▸ Given records
------------------------------
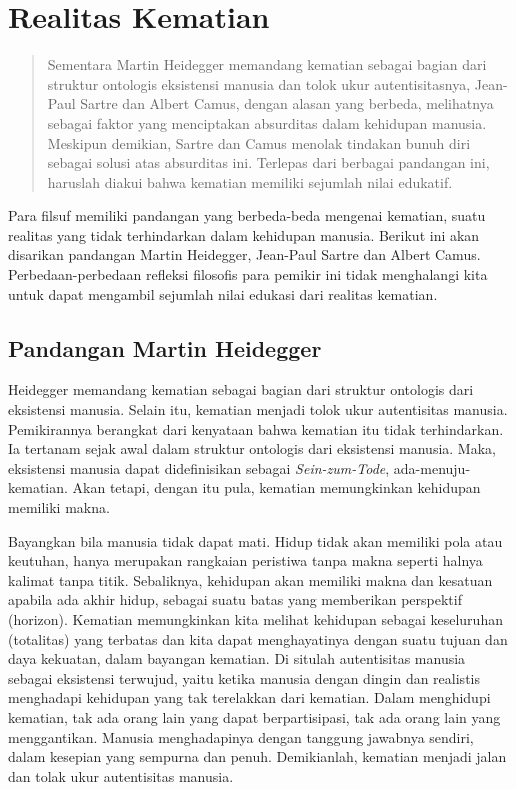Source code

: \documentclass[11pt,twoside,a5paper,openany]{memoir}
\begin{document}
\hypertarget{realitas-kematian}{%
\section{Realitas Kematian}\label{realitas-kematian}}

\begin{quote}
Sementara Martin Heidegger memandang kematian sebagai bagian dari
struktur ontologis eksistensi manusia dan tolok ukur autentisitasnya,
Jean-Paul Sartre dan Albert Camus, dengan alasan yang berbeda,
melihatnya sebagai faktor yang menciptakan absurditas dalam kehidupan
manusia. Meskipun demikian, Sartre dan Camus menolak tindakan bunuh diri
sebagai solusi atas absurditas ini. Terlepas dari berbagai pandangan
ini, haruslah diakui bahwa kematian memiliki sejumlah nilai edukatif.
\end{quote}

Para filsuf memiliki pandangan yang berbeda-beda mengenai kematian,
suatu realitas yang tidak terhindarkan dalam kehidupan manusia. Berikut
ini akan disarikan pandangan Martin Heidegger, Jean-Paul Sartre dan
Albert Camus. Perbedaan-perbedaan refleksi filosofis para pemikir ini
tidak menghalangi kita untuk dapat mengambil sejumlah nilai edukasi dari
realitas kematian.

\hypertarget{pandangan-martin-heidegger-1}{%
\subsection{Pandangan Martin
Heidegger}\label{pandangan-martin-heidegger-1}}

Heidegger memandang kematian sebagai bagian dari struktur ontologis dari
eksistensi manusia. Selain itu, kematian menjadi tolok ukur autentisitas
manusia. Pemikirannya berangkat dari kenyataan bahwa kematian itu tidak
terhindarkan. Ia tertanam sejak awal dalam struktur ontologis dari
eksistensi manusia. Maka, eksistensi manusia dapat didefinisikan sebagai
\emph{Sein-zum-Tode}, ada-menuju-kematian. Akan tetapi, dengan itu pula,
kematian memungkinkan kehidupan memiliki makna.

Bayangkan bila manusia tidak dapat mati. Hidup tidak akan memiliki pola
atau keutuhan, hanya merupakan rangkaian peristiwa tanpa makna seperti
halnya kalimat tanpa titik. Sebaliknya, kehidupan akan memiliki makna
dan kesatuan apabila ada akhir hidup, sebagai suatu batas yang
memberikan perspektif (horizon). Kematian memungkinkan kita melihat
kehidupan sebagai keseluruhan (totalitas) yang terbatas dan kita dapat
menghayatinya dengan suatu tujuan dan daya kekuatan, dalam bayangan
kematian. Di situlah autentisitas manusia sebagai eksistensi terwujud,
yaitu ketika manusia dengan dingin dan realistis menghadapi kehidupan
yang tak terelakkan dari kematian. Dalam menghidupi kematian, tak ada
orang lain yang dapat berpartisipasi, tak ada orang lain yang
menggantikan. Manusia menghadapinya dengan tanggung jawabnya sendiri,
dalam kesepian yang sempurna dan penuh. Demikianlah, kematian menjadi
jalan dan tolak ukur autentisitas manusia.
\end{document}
------------------------------
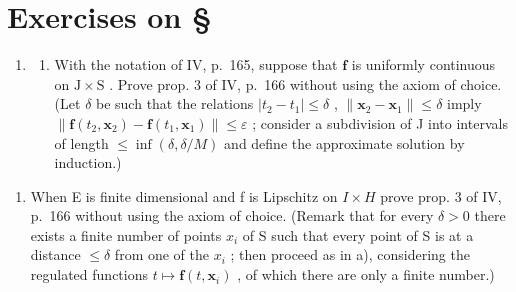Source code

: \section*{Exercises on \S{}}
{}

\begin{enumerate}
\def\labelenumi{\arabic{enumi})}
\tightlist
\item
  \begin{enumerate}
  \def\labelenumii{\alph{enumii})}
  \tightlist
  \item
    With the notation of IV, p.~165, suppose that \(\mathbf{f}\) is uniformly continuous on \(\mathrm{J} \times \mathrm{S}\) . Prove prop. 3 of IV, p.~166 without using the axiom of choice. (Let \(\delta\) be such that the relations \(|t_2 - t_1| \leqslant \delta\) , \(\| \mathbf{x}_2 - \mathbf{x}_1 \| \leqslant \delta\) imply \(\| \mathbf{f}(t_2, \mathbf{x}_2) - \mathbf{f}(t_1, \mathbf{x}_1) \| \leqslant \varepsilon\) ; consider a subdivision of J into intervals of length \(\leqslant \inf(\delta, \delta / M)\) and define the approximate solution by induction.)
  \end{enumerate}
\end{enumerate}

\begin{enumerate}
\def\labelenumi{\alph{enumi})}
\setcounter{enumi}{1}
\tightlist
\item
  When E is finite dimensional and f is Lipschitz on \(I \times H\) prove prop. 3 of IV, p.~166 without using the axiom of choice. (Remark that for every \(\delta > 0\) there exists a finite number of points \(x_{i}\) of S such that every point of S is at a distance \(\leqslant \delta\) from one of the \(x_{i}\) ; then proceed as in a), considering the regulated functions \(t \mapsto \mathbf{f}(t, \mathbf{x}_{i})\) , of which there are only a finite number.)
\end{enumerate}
------------------------------
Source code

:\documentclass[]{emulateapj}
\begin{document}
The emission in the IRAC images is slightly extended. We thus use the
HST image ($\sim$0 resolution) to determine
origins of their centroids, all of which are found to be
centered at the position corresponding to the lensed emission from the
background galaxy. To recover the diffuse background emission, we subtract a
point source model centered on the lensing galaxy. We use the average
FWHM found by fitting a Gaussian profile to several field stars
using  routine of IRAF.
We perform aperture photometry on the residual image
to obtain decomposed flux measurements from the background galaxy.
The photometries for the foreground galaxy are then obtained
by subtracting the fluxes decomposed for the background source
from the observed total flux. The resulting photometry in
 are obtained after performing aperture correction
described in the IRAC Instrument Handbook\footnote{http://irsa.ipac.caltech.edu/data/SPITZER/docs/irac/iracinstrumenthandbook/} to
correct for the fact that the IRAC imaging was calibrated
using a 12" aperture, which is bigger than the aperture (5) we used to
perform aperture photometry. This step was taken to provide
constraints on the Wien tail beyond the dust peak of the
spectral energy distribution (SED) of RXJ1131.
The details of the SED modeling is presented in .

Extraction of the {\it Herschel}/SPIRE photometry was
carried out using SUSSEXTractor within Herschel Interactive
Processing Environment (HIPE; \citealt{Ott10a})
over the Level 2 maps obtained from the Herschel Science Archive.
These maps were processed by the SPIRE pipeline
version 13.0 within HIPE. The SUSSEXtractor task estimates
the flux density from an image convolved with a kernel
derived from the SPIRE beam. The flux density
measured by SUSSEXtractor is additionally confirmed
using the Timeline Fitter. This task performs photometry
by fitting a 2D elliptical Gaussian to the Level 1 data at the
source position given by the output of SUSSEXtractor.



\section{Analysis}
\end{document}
------------------------------
▸ Exercise
Check each line of the listing above for the string "tidak", then please give the number of lines where it appears and nothing else.

▸ Response box
4